Objectives

Vaccine reactogenicity is well documented at the clinical level, but the mechanisms involved at the local or systemic level are still poorly understood. Muscle tissue, where most vaccines are administered, is the first site of interaction between the vaccine formulation and host immune cells. The study of early molecular events at the injection site is crucial for understanding the local response to vaccines. In this work, we report a standardized workflow from injection of vaccine formulations into rabbit muscle to analysis by spatial metabolomics and histological staining to understand the role of lipids involved in inflammation and its resolution in striated muscle tissue.



Methods

We standardized the localization of the injection site in the rabbit quadriceps femoris muscle. We then applied hematoxylin-eosin (HE) staining and optimized Desorption ElectroSpray Ionization MSI (DESI-MSI) on a QExactive mass spectrometer (Thermo Fisher) to detect lipids from muscle samples embedded in Tissue-Tek^® Optimum Cutting Temperature (OCT) compound.

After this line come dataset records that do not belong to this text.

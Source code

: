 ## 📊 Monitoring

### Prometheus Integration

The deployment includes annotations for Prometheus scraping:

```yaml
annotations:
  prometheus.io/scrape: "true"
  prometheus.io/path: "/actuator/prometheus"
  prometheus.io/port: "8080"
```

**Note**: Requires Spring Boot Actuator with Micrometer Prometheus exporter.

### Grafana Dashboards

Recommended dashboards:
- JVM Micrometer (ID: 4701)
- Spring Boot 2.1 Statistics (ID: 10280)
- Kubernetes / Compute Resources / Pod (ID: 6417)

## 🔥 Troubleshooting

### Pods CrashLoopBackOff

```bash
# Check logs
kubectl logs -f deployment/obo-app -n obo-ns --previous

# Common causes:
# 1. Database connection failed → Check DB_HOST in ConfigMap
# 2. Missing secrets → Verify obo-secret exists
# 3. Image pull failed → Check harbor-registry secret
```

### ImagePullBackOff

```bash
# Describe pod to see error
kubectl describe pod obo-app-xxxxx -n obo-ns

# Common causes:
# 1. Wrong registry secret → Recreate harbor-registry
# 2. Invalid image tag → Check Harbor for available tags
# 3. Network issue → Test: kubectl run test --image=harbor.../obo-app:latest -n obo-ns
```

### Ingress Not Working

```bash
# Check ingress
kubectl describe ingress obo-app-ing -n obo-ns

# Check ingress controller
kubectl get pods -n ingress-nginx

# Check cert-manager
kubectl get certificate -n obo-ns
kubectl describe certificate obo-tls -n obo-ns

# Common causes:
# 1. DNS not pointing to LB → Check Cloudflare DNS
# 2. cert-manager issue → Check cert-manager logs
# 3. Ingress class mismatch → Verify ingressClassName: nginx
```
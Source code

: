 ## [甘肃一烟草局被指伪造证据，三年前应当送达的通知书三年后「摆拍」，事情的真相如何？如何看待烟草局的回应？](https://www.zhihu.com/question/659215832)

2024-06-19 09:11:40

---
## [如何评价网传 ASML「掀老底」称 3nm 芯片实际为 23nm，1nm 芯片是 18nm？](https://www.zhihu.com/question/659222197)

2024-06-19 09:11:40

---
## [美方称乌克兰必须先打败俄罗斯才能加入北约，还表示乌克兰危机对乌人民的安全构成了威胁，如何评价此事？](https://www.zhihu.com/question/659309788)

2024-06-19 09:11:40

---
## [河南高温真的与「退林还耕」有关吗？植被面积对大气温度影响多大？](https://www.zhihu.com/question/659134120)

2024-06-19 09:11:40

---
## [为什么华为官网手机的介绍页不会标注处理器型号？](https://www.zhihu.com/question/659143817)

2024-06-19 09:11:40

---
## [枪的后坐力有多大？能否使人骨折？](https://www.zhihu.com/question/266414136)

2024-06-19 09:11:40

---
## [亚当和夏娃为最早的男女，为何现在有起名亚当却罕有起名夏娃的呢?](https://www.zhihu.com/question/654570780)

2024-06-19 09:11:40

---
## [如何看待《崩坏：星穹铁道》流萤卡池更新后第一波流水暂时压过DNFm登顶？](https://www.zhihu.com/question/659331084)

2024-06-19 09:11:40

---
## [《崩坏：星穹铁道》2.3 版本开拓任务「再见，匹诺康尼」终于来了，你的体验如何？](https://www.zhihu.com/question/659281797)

Data were analyzed using the Cardinal package.



Results

Using this methodology, we were able to establish a data analysis strategy to detect most of the lipids involved in pro-inflammation and pro-resolution. The comparison between DESI and HE showed that the lipid distribution co-localized with the inflammatory pattern observed at the histopathological level. We were also able to gain insight into some precursors. AA, 15/11HETE and 5/11 HEPE were distributed over the spatial tissue morphology in a time-dependent manner. And we observed a significant decrease of 5/11HEPE and 15/11HETE lipids from day 1 to day 4.



Conclusion

This work could contribute to a better definition of the spatial distribution and kinetics of lipids, at the site of vaccine injection, of key molecules involved in a vaccine mode of action. The MS imaging applied to vaccinology could pave the way to a better understanding of vaccine reactogenicity.